__Exercise instructions__
Give only the number of lines in the records that contain the word "tested".

[Data extracted from a collection]
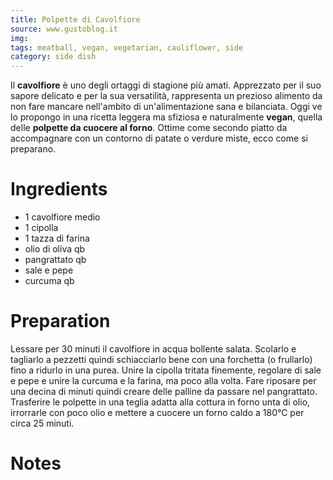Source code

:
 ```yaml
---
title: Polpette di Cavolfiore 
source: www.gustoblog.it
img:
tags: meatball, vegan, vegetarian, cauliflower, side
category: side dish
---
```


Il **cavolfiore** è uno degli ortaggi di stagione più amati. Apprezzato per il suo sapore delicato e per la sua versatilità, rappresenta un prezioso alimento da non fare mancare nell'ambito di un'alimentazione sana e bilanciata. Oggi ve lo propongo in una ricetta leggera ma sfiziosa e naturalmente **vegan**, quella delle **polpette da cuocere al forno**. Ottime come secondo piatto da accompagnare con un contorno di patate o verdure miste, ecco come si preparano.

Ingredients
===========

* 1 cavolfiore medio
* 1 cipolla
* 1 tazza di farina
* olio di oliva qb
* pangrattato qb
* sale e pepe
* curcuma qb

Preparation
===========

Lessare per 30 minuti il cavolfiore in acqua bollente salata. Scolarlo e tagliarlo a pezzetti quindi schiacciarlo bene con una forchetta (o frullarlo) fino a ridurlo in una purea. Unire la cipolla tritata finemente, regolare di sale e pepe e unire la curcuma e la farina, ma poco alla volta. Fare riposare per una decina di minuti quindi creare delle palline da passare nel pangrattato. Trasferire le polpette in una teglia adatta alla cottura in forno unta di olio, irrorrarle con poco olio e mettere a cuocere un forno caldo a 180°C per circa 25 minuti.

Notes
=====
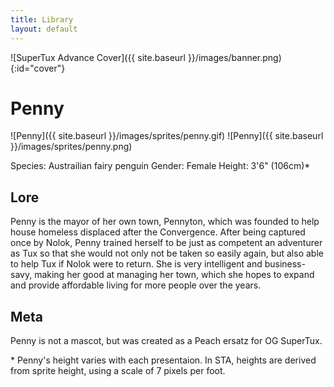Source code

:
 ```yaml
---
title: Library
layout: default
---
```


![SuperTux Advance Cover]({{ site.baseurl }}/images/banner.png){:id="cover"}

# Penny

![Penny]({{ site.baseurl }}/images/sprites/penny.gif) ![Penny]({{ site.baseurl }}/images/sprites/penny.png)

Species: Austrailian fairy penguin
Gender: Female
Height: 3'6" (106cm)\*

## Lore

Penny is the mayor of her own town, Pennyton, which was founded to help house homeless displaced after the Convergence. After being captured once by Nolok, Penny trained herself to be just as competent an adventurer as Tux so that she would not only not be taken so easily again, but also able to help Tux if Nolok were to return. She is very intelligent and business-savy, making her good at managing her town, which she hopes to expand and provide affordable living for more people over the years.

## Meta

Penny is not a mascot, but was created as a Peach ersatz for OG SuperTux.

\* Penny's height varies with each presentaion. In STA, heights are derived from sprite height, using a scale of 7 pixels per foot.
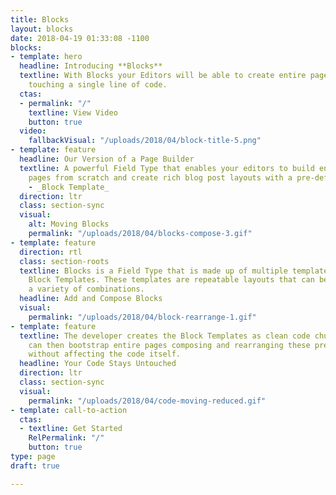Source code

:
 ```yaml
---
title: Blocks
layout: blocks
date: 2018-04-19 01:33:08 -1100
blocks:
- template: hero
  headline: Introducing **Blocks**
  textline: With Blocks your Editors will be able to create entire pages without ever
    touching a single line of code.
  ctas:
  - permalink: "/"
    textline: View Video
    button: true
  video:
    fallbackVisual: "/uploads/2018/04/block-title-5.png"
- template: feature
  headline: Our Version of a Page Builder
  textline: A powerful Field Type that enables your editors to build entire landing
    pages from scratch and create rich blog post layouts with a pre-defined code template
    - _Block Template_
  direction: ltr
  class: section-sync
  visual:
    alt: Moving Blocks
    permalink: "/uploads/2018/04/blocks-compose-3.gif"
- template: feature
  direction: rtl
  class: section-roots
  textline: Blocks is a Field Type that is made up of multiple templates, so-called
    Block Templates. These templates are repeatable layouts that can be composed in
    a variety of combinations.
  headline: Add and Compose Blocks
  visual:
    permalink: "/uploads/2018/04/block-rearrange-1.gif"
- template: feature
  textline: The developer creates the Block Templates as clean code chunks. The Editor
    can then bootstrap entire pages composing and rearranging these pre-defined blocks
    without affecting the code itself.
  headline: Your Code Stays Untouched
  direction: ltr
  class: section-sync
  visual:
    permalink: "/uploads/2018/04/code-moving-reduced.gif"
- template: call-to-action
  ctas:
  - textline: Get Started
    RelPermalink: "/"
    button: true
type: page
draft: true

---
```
--
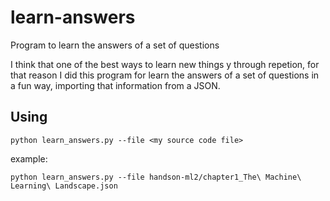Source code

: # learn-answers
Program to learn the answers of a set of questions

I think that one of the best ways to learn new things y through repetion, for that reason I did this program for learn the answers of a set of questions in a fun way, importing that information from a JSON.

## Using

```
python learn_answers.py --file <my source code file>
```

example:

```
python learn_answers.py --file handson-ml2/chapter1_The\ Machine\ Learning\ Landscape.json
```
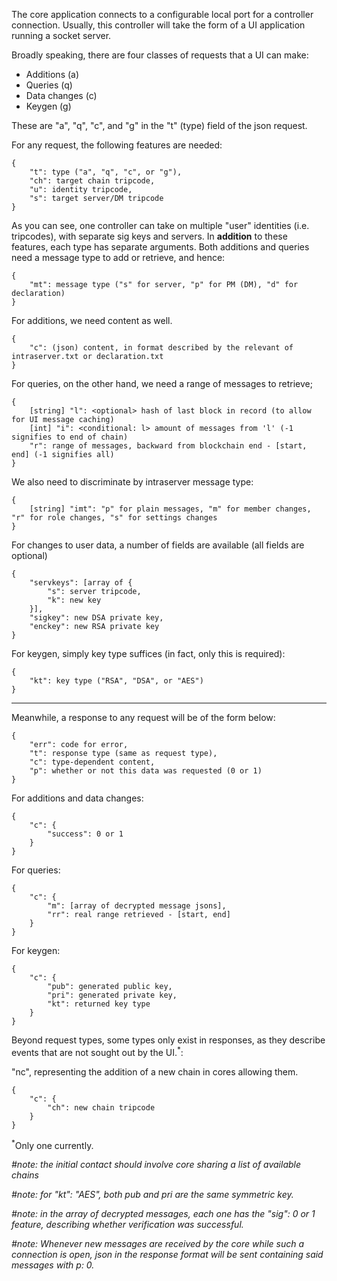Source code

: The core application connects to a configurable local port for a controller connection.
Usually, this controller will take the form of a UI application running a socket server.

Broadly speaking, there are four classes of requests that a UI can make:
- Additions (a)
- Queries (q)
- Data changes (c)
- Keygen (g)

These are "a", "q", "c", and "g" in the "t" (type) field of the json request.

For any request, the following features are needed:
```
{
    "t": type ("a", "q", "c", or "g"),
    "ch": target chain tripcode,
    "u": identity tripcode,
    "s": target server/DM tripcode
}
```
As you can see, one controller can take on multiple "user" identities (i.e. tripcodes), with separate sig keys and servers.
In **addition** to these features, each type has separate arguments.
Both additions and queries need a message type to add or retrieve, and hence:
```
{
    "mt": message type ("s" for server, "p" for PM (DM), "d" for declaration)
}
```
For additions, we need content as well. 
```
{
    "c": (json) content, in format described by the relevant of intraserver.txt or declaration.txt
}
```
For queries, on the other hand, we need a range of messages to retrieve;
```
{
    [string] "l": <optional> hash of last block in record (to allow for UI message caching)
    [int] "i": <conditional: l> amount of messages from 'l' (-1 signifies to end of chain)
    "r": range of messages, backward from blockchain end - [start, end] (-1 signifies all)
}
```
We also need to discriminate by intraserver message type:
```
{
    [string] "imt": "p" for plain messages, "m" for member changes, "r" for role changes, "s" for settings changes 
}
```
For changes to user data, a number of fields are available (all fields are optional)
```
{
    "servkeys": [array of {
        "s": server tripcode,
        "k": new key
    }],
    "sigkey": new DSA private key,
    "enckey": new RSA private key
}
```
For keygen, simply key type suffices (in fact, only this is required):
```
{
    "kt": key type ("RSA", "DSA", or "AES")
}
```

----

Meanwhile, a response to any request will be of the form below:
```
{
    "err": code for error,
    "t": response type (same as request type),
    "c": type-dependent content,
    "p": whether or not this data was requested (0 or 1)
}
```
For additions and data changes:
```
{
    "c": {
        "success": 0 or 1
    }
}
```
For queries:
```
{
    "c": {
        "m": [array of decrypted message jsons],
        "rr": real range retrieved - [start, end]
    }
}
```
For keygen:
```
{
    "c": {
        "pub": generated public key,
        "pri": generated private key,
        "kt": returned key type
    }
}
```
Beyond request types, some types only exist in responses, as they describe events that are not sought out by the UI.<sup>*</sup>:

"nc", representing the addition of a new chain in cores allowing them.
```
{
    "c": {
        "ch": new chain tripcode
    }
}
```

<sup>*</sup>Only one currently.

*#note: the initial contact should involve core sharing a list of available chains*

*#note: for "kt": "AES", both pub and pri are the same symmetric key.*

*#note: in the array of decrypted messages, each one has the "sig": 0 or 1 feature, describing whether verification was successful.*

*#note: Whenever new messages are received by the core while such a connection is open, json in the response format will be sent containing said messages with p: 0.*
--
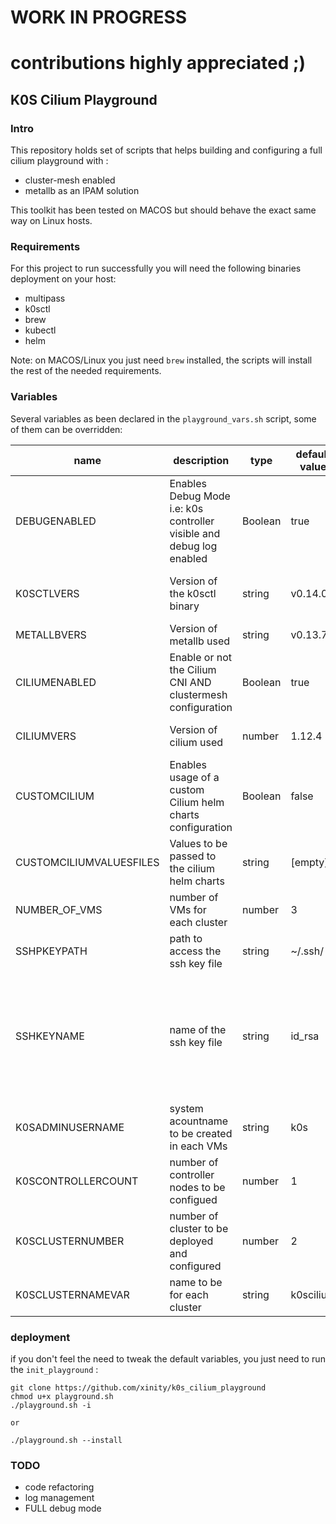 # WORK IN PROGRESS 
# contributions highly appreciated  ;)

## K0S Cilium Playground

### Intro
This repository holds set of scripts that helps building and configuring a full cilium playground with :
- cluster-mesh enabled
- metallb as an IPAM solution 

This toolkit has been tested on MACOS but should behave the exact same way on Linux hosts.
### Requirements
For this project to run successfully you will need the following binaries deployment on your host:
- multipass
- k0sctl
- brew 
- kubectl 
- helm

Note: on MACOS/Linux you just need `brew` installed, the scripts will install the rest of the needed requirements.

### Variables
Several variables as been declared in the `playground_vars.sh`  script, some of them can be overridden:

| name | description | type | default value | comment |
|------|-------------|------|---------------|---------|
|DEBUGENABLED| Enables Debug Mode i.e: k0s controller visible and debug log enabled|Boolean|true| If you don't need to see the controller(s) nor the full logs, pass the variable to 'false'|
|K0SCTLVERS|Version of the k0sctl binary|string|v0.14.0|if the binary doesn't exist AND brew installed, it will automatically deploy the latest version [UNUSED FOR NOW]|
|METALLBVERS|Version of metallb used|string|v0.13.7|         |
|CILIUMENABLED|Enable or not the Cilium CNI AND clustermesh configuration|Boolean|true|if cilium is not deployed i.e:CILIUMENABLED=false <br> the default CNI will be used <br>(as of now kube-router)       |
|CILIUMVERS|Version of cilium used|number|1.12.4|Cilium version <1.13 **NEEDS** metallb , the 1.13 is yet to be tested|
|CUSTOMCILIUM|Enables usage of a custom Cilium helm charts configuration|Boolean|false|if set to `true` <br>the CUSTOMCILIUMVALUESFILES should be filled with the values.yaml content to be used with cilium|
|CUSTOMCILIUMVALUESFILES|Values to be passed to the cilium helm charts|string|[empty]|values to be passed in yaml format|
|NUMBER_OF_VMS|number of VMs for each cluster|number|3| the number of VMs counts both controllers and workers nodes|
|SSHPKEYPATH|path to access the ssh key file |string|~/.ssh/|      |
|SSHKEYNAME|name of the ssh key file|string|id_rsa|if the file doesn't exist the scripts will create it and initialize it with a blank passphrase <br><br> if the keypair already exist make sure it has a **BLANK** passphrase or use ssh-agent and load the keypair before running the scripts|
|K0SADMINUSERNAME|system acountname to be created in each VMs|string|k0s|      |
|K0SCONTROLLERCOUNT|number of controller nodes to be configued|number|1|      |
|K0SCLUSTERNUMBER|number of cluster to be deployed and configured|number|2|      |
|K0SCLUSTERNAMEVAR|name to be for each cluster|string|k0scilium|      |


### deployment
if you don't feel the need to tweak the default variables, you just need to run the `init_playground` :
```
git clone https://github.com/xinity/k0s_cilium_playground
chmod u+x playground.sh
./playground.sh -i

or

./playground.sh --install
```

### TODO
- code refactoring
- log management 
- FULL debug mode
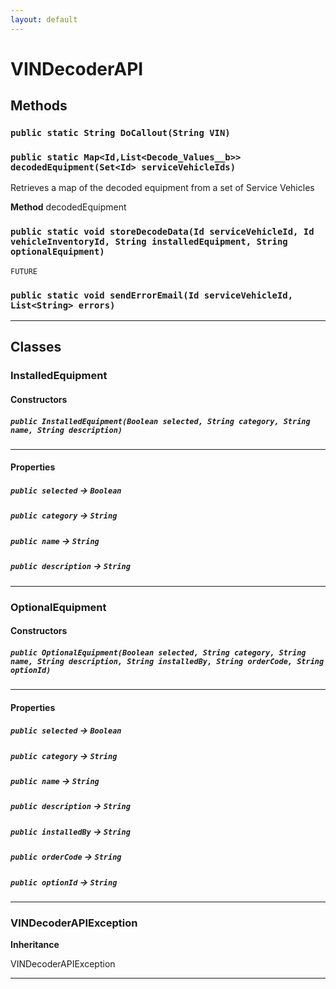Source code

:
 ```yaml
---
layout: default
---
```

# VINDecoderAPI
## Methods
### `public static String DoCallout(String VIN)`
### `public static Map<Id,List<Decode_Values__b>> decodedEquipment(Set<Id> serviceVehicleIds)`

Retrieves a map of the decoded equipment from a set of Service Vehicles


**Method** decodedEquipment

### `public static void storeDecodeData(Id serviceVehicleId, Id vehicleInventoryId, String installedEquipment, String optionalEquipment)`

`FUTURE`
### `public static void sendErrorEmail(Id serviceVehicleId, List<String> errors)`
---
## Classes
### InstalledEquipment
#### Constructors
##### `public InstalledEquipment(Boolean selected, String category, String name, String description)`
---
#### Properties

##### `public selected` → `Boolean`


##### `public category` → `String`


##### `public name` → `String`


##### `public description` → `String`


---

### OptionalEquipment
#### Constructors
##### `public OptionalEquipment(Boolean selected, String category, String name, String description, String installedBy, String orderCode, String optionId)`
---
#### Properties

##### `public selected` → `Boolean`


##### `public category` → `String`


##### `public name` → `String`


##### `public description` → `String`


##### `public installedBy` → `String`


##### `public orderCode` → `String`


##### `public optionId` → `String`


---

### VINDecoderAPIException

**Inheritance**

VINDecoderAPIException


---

__Result of this task__
2